> Try it
Every line from the opening of the records to the line with "tidak akan mati." should be restated exactly, with both ends included and the pictures left out.

(Rendered images with source text)
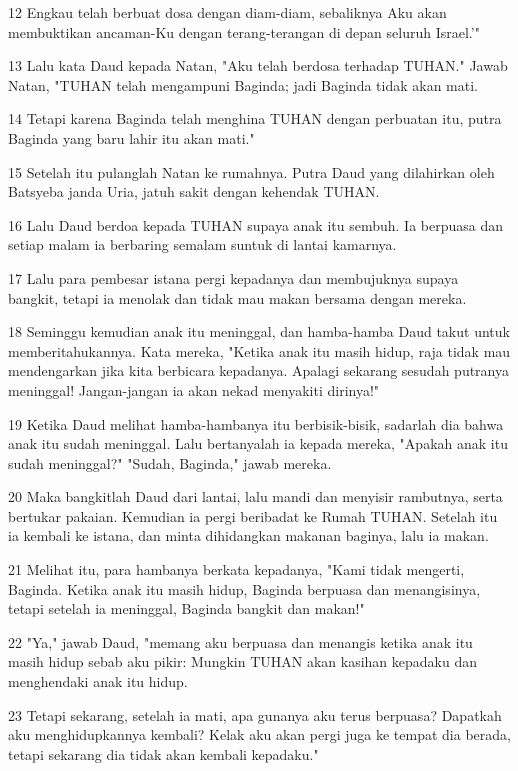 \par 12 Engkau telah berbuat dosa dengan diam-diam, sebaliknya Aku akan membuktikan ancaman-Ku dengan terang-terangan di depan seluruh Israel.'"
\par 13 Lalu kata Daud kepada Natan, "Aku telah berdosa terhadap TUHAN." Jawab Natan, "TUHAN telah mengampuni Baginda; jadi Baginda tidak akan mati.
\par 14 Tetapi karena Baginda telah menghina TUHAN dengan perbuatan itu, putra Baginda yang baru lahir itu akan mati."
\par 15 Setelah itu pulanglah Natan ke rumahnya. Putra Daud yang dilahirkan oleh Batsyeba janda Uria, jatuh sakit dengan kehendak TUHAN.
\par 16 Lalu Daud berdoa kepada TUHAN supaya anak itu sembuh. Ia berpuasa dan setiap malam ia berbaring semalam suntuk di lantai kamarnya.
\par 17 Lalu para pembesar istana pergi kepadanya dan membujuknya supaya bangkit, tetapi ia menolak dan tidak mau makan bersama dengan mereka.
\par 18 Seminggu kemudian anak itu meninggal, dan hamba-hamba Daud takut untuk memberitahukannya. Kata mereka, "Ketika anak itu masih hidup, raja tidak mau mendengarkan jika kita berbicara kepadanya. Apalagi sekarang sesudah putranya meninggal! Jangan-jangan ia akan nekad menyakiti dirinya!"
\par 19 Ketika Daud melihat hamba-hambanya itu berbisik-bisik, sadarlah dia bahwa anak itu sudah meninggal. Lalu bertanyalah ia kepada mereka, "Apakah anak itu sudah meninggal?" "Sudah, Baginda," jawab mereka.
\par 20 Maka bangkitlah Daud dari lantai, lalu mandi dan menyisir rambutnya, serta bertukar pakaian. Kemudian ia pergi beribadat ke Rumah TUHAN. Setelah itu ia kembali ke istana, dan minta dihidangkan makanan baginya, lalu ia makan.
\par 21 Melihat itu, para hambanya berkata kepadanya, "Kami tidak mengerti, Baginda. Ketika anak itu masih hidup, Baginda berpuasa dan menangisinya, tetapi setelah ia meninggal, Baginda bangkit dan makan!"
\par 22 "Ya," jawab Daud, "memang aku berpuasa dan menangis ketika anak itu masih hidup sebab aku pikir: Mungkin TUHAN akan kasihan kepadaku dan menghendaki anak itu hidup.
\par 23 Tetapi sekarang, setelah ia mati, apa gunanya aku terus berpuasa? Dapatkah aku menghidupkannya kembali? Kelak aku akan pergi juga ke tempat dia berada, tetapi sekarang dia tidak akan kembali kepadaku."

> Answer below
 \par 12 Engkau telah berbuat dosa dengan diam-diam, sebaliknya Aku akan membuktikan ancaman-Ku dengan terang-terangan di depan seluruh Israel.'"
\par 13 Lalu kata Daud kepada Natan, "Aku telah berdosa terhadap TUHAN." Jawab Natan, "TUHAN telah mengampuni Baginda; jadi Baginda tidak akan mati.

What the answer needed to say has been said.